The VA technical work group now expects to have a draft response and action plan on findings of the IOM, renamed the National Academy of Medicine, by early December. The packet then will be given to a VA IOM Task Force before recommendations are made to the secretary. By then, Trump will be president and VA presumably will have a new secretary.
“Limited or suggestive” epidemiological evidence that a disease is associated with herbicide exposure means a link to increased risk for a health effect. But the term doesn’t always produce a decision to presume service connection. For some ailments, including ischemic heart disease, VA secretaries have used “limited or suggestive evidence” to add to the presumptive list of Agent Orange diseases.
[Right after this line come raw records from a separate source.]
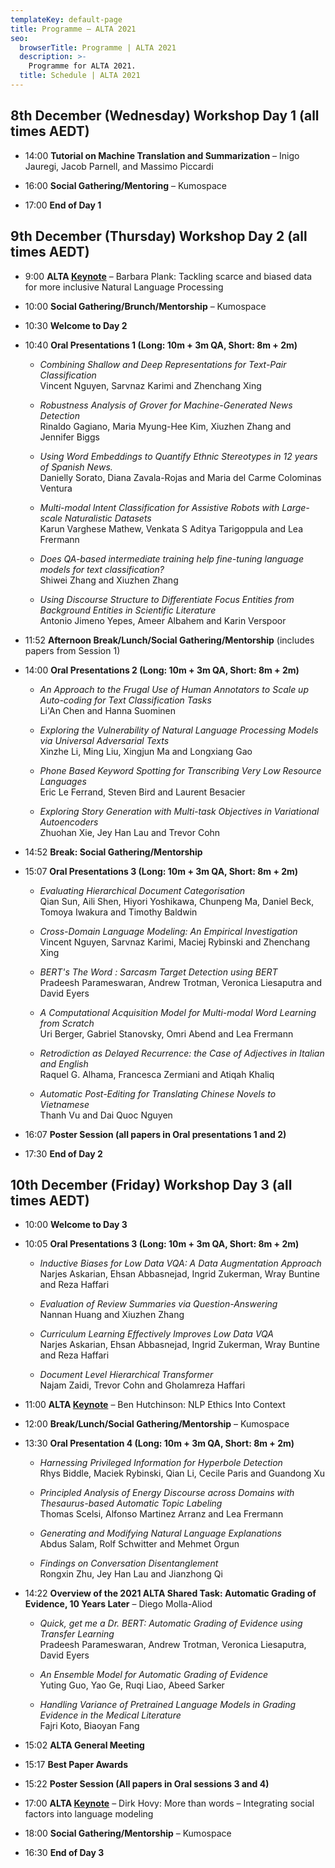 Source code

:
 ```yaml
---
templateKey: default-page
title: Programme – ALTA 2021
seo:
  browserTitle: Programme | ALTA 2021
  description: >-
    Programme for ALTA 2021.
  title: Schedule | ALTA 2021
---
```



## 8th December (Wednesday) Workshop Day 1 (all times AEDT)

* 14:00 **Tutorial on Machine Translation and Summarization** – Inigo Jauregi, Jacob Parnell, and Massimo Piccardi

* 16:00 **Social Gathering/Mentoring** – Kumospace

* 17:00 **End of Day 1**

## 9th December (Thursday) Workshop Day 2 (all times AEDT)

* 9:00 **ALTA [Keynote](/keynotes)** – Barbara Plank: Tackling scarce and biased data for more inclusive Natural Language Processing

* 10:00 **Social Gathering/Brunch/Mentorship** – Kumospace

* 10:30 **Welcome to Day 2**

* 10:40 **Oral Presentations 1 (Long: 10m + 3m QA, Short: 8m + 2m)** 

  * <span class="badge badge-long"></span> _Combining Shallow and Deep Representations for Text-Pair Classification_     
    Vincent Nguyen, Sarvnaz Karimi and Zhenchang Xing   
    <!-- **[Paper](/files/ALTA2021_paper_16_L1.pdf)**    **[Poster](/files/ALTA2021_poster_16_L1.pdf)** -->
    
  * <span class="badge badge-long"></span> _Robustness Analysis of Grover for Machine-Generated News Detection_     
    Rinaldo Gagiano, Maria Myung-Hee Kim, Xiuzhen Zhang and Jennifer Biggs   
    <!-- **[Paper](/files/ALTA2021_paper_24_L2.pdf)**    **[Poster](/files/ALTA2021_poster_24_L2.pdf)** -->
 
  * <span class="badge badge-long"></span> _Using Word Embeddings to Quantify Ethnic Stereotypes in 12 years of Spanish News._     
    Danielly Sorato, Diana Zavala-Rojas and Maria del Carme Colominas Ventura   
    <!-- **[Paper](/files/ALTA2021_paper_5_L3.pdf)**    **[Poster](/files/ALTA2021_poster_5_L3.pdf)** -->
    
  * <span class="badge badge-long"></span> _Multi-modal Intent Classification for Assistive Robots with Large-scale Naturalistic Datasets_     
    Karun Varghese Mathew, Venkata S Aditya Tarigoppula and Lea Frermann    
    <!-- **[Paper](/files/ALTA2021_paper_6_L4.pdf)**    **[Poster](/files/ALTA2021_poster_6_L4.pdf)** -->
  
  * <span class="badge badge-short"></span> _Does QA-based intermediate training help fine-tuning language models for text classification?_     
    Shiwei Zhang and Xiuzhen Zhang    
    <!-- **[Paper](/files/ALTA2021_paper_6_L4.pdf)**    **[Poster](/files/ALTA2021_poster_6_L4.pdf)** -->

  * <span class="badge badge-short"></span> _Using Discourse Structure to Differentiate Focus Entities from Background Entities in Scientific Literature_     
    Antonio Jimeno Yepes, Ameer Albahem and Karin Verspoor    
    <!-- **[Paper](/files/ALTA2021_paper_6_L4.pdf)**    **[Poster](/files/ALTA2021_poster_6_L4.pdf)** -->
    
* 11:52 **Afternoon Break/Lunch/Social Gathering/Mentorship** (includes papers from Session 1)

* 14:00 **Oral Presentations 2 (Long: 10m + 3m QA, Short: 8m + 2m)** 

  * <span class="badge badge-long"></span> _An Approach to the Frugal Use of Human Annotators to Scale up Auto-coding for Text Classification Tasks_  
    Li'An Chen and Hanna Suominen   
    <!-- **[Paper](/files/ALTA2021_paper_17_S1.pdf)**    **[Poster](/files/ALTA2021_poster_17_S1.pdf)** -->
  
  * <span class="badge badge-long"></span> _Exploring the Vulnerability of Natural Language Processing Models via Universal Adversarial Texts_  
    Xinzhe Li, Ming Liu, Xingjun Ma and Longxiang Gao   
    <!-- **[Paper](/files/ALTA2021_paper_22_S2.pdf)**    **[Poster](/files/ALTA2021_poster_22_S2.pdf)** -->
  
  * <span class="badge badge-long"></span> _Phone Based Keyword Spotting for Transcribing Very Low Resource Languages_  
    Eric Le Ferrand, Steven Bird and Laurent Besacier   
    <!-- **[Paper](/files/ALTA2021_paper_25_S3.pdf)**    **[Poster](/files/ALTA2021_poster_25_S3.pdf)** -->
  
  * <span class="badge badge-long"></span> _Exploring Story Generation with Multi-task Objectives in Variational Autoencoders_  
    Zhuohan Xie, Jey Han Lau and Trevor Cohn   
    <!-- **[Paper](/files/ALTA2021_paper_27_S4.pdf)**    **[Poster](/files/ALTA2021_poster_27_S4.pdf)** -->
  
* 14:52 **Break: Social Gathering/Mentorship**

* 15:07 **Oral Presentations 3 (Long: 10m + 3m QA, Short: 8m + 2m)** 

  * <span class="badge badge-short"></span> _Evaluating Hierarchical Document Categorisation_  
    Qian Sun, Aili Shen, Hiyori Yoshikawa, Chunpeng Ma, Daniel Beck, Tomoya Iwakura and Timothy Baldwin  
    <!-- **[Poster](/files/ALTA2021_poster_8_A1.pdf)**  -->
  
  * <span class="badge badge-short"></span> _Cross-Domain Language Modeling: An Empirical Investigation_  
    Vincent Nguyen, Sarvnaz Karimi, Maciej Rybinski and Zhenchang Xing  
    <!-- **[Poster](/files/ALTA2021_poster_10_A2.pdf)**  -->
  
  * <span class="badge badge-short"></span> _BERT's The Word : Sarcasm Target Detection using BERT_  
    Pradeesh Parameswaran, Andrew Trotman, Veronica Liesaputra and David Eyers  
    <!-- **[Poster](/files/ALTA2021_poster_13_A3.pdf)**  -->
  
  * <span class="badge badge-abstract"></span> _A Computational Acquisition Model for Multi-modal Word Learning from Scratch_  
    Uri Berger, Gabriel Stanovsky, Omri Abend and Lea Frermann    
    <!-- **[Poster](/files/ALTA2021_poster_13_A3.pdf)**  -->
  
  * <span class="badge badge-short"></span> _Retrodiction as Delayed Recurrence: the Case of Adjectives in Italian and English_  
    Raquel G. Alhama, Francesca Zermiani and Atiqah Khaliq    
    <!-- **[Poster](/files/ALTA2021_poster_13_A3.pdf)**  -->

  * <span class="badge badge-short"></span> _Automatic Post-Editing for Translating Chinese Novels to Vietnamese_  
    Thanh Vu and Dai Quoc Nguyen    
    <!-- **[Poster](/files/ALTA2021_poster_13_A3.pdf)**  -->

* 16:07 **Poster Session (all papers in Oral presentations 1 and 2)** 

* 17:30 **End of Day 2**

## 10th December (Friday) Workshop Day 3 (all times AEDT)

* 10:00 **Welcome to Day 3**

* 10:05 **Oral Presentations 3 (Long: 10m + 3m QA, Short: 8m + 2m)** 

  * <span class="badge badge-abstract"></span> _Inductive Biases for Low Data VQA: A Data Augmentation Approach_  
    Narjes Askarian, Ehsan Abbasnejad, Ingrid Zukerman, Wray Buntine and Reza Haffari   
    <!-- **[Paper](/files/ALTA2021_paper_28_L5.pdf)**    **[Poster](/files/ALTA2021_poster_28_L5.pdf)** -->

  * <span class="badge badge-long"></span> _Evaluation of Review Summaries via Question-Answering_  
    Nannan Huang and Xiuzhen Zhang   
    <!-- **[Paper](/files/ALTA2021_paper_28_L5.pdf)**    **[Poster](/files/ALTA2021_poster_28_L5.pdf)** -->

  * <span class="badge badge-long"></span> _Curriculum Learning Effectively Improves Low Data VQA_  
    Narjes Askarian, Ehsan Abbasnejad, Ingrid Zukerman, Wray Buntine and Reza Haffari   
    <!-- **[Paper](/files/ALTA2021_paper_28_L5.pdf)**    **[Poster](/files/ALTA2021_poster_28_L5.pdf)** -->

  * <span class="badge badge-long"></span> _Document Level Hierarchical Transformer_  
    Najam Zaidi, Trevor Cohn and Gholamreza Haffari   
    <!-- **[Paper](/files/ALTA2021_paper_28_L5.pdf)**    **[Poster](/files/ALTA2021_poster_28_L5.pdf)** -->

* 11:00 **ALTA [Keynote](/keynotes)** – Ben Hutchinson: NLP Ethics Into Context

* 12:00 **Break/Lunch/Social Gathering/Mentorship** – Kumospace

* 13:30 **Oral Presentation 4 (Long: 10m + 3m QA, Short: 8m + 2m)**   

  * <span class="badge badge-long"></span> _Harnessing Privileged Information for Hyperbole Detection_  
    Rhys Biddle, Maciek Rybinski, Qian Li, Cecile Paris and Guandong Xu   
    <!-- **[Paper](/files/ALTA2021_paper_28_L5.pdf)**    **[Poster](/files/ALTA2021_poster_28_L5.pdf)** -->
    
  * <span class="badge badge-long"></span> _Principled Analysis of Energy Discourse across Domains with Thesaurus-based Automatic Topic Labeling_  
    Thomas Scelsi, Alfonso Martinez Arranz and Lea Frermann   
    <!-- **[Paper](/files/ALTA2021_paper_9_L6.pdf)**    **[Poster](/files/ALTA2021_poster_9_L6.pdf)** -->
    
  * <span class="badge badge-long"></span> _Generating and Modifying Natural Language Explanations_  
    Abdus Salam, Rolf Schwitter and Mehmet Orgun   
    <!-- **[Paper](/files/ALTA2021_paper_18_L7.pdf)**    **[Poster](/files/ALTA2021_poster_18_L7.pdf)** -->
    
  * <span class="badge badge-long"></span> _Findings on Conversation Disentanglement_  
    Rongxin Zhu, Jey Han Lau and Jianzhong Qi  
    <!-- **[Paper](/files/ALTA2021_paper_11_L8.pdf)**    **[Poster](/files/ALTA2021_poster_11_L8.pdf)** -->
    
* 14:22 **Overview of the 2021 ALTA Shared Task: Automatic Grading of Evidence, 10 Years Later** – Diego Molla-Aliod

  *  _Quick, get me a Dr. BERT: Automatic Grading of Evidence using Transfer Learning_  
   Pradeesh Parameswaran, Andrew Trotman, Veronica Liesaputra, David Eyers   
    <!-- **[Paper](/files/ALTA2021_paper_2_S5.pdf)**    **[Poster](/files/ALTA2021_poster_2_S5.pdf)** -->
  
  * _An Ensemble Model for Automatic Grading of Evidence_  
    Yuting Guo, Yao Ge, Ruqi Liao, Abeed Sarker  
    <!-- **[Paper](/files/ALTA2021_paper_20_S6.pdf)**    **[Poster](/files/ALTA2021_poster_20_S6.pdf)** -->
  
  * _Handling Variance of Pretrained Language Models in Grading Evidence in the Medical Literature_  
    Fajri Koto, Biaoyan Fang   
    <!-- **[Paper](/files/ALTA2021_paper_21_S7.pdf)**    **[Poster](/files/ALTA2021_poster_21_S7.pdf)** -->
  
* 15:02 **ALTA General Meeting** 

* 15:17 **Best Paper Awards** 

* 15:22 **Poster Session (All papers in Oral sessions 3 and 4)**

* 17:00 **ALTA [Keynote](/keynotes)** – Dirk Hovy: More than words – Integrating social factors into language modeling

* 18:00 **Social Gathering/Mentorship** – Kumospace

* 16:30 **End of Day 3**

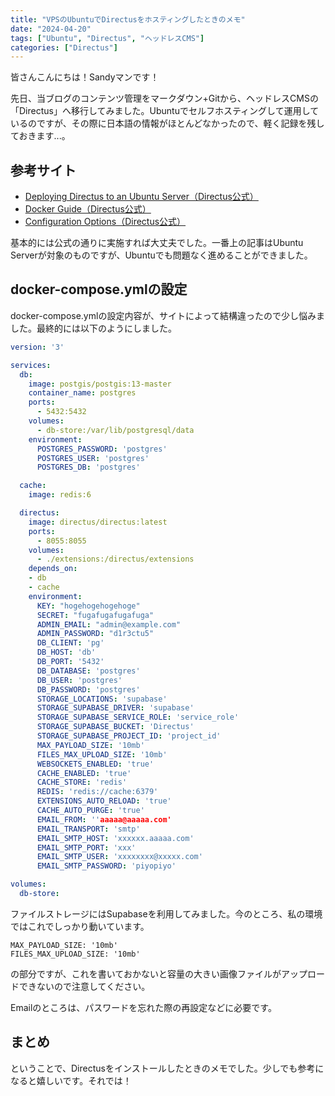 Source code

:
 ```yaml
---
title: "VPSのUbuntuでDirectusをホスティングしたときのメモ"
date: "2024-04-20"
tags: ["Ubuntu", "Directus", "ヘッドレスCMS"]
categories: ["Directus"]
---
```


皆さんこんにちは！Sandyマンです！

先日、当ブログのコンテンツ管理をマークダウン+Gitから、ヘッドレスCMSの「Directus」へ移行してみました。Ubuntuでセルフホスティングして運用しているのですが、その際に日本語の情報がほとんどなかったので、軽く記録を残しておきます...。

## 参考サイト
- [Deploying Directus to an Ubuntu Server（Directus公式）](https://docs.directus.io/blog/deploy-directus-ubuntu-server.html)
- [Docker Guide（Directus公式）](https://docs.directus.io/self-hosted/docker-guide.html#example-docker-compose)
- [Configuration Options（Directus公式）](https://docs.directus.io/self-hosted/config-options.html)

基本的には公式の通りに実施すれば大丈夫でした。一番上の記事はUbuntu Serverが対象のものですが、Ubuntuでも問題なく進めることができました。

## docker-compose.ymlの設定
docker-compose.ymlの設定内容が、サイトによって結構違ったので少し悩みました。最終的には以下のようにしました。
```yml
version: '3'

services:
  db:
    image: postgis/postgis:13-master
    container_name: postgres
    ports:
      - 5432:5432
    volumes:
      - db-store:/var/lib/postgresql/data
    environment:
      POSTGRES_PASSWORD: 'postgres'
      POSTGRES_USER: 'postgres'
      POSTGRES_DB: 'postgres'

  cache:
    image: redis:6

  directus:
    image: directus/directus:latest
    ports:
      - 8055:8055
    volumes:
      - ./extensions:/directus/extensions
    depends_on:
    - db
    - cache
    environment:
      KEY: "hogehogehogehoge"
      SECRET: "fugafugafugafuga"
      ADMIN_EMAIL: "admin@example.com"
      ADMIN_PASSWORD: "d1r3ctu5"
      DB_CLIENT: 'pg'
      DB_HOST: 'db'
      DB_PORT: '5432'
      DB_DATABASE: 'postgres'
      DB_USER: 'postgres'
      DB_PASSWORD: 'postgres'
      STORAGE_LOCATIONS: 'supabase'
      STORAGE_SUPABASE_DRIVER: 'supabase'
      STORAGE_SUPABASE_SERVICE_ROLE: 'service_role'
      STORAGE_SUPABASE_BUCKET: 'Directus'
      STORAGE_SUPABASE_PROJECT_ID: 'project_id'
      MAX_PAYLOAD_SIZE: '10mb'
      FILES_MAX_UPLOAD_SIZE: '10mb'
      WEBSOCKETS_ENABLED: 'true'
      CACHE_ENABLED: 'true'
      CACHE_STORE: 'redis'
      REDIS: 'redis://cache:6379'
      EXTENSIONS_AUTO_RELOAD: 'true'
      CACHE_AUTO_PURGE: 'true'
      EMAIL_FROM: ''aaaaa@aaaaa.com'
      EMAIL_TRANSPORT: 'smtp'
      EMAIL_SMTP_HOST: 'xxxxxx.aaaaa.com'
      EMAIL_SMTP_PORT: 'xxx'
      EMAIL_SMTP_USER: 'xxxxxxxx@xxxxx.com'
      EMAIL_SMTP_PASSWORD: 'piyopiyo'

volumes:
  db-store:
 ```
ファイルストレージにはSupabaseを利用してみました。今のところ、私の環境ではこれでしっかり動いています。

```
MAX_PAYLOAD_SIZE: '10mb'
FILES_MAX_UPLOAD_SIZE: '10mb'
```
の部分ですが、これを書いておかないと容量の大きい画像ファイルがアップロードできないので注意してください。

Emailのところは、パスワードを忘れた際の再設定などに必要です。

## まとめ
ということで、Directusをインストールしたときのメモでした。少しでも参考になると嬉しいです。それでは！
For others, including hypertension, which is suffered by two thirds of Americans 65 and older, the same evidence hasn’t been seen as strong enough.
VA APPEALS STAAB DECISION: We reported here last August that more two million claims for VA reimbursement of private sector emergency health care services since February 2010 could be allowed for veterans enrolled in VA health care under a July ruling from the U.S. Court of Appeals for Veterans Claims in the case of Richard W. Staab v. Robert A. McDonald.
In part because that decision, if allowed to stand, would cost VA as much as $10.6 billion. The department has filed an appeal to the U.S. Court of Appeals for the Federal District, which could take another year to resolve.
For many years VA has maintained that, by law, it can reimburse VA-enrolled veterans for outside emergency care only if they have no alternative health insurance including Medicare, Tricare, employer-provided health insurance or contracted health plans. The practical effect has been that veterans with other health insurance are stuck paying hefty out-of-pocket costs that their plans won’t cover while veterans with no other insurance have seen VA routinely pick up their entire emergency care tab.
This irked Congress enough by 2009 that it tried to clarify the law on VA coverage of outside emergency care, adding language that VA could “reimburse veterans for treatment in a non-VA facility if they have a third-party insurance that would pay a portion of the emergency care.”
The change took effect Feb. 1, 2010. But in preparing new regulations, VA officials interpreted the revised law as still preserving its old way of screening most emergency care claims. That was wrong, ruled the appellate claims court last April, citing “plain language” of the revised statute. Last July, the full court upheld the decision.
VA filed a motion to “stay the precedential effect” of the decision — that is, to not require payment of any previously denied emergency claims, given the “strong likelihood” the decision will be reversed. So VA hasn’t yet paid any emergency care claims Staab would require, explaining that to do so requires new regulations to support a complex claims review process.
Meanwhile, VA has suspended consideration of tens of thousands of claims for emergency care that it previously would have denied.
VA estimates if Staab is not reversed, 68 million more claims for emergency care would be eligible for reimbursement over the next decade.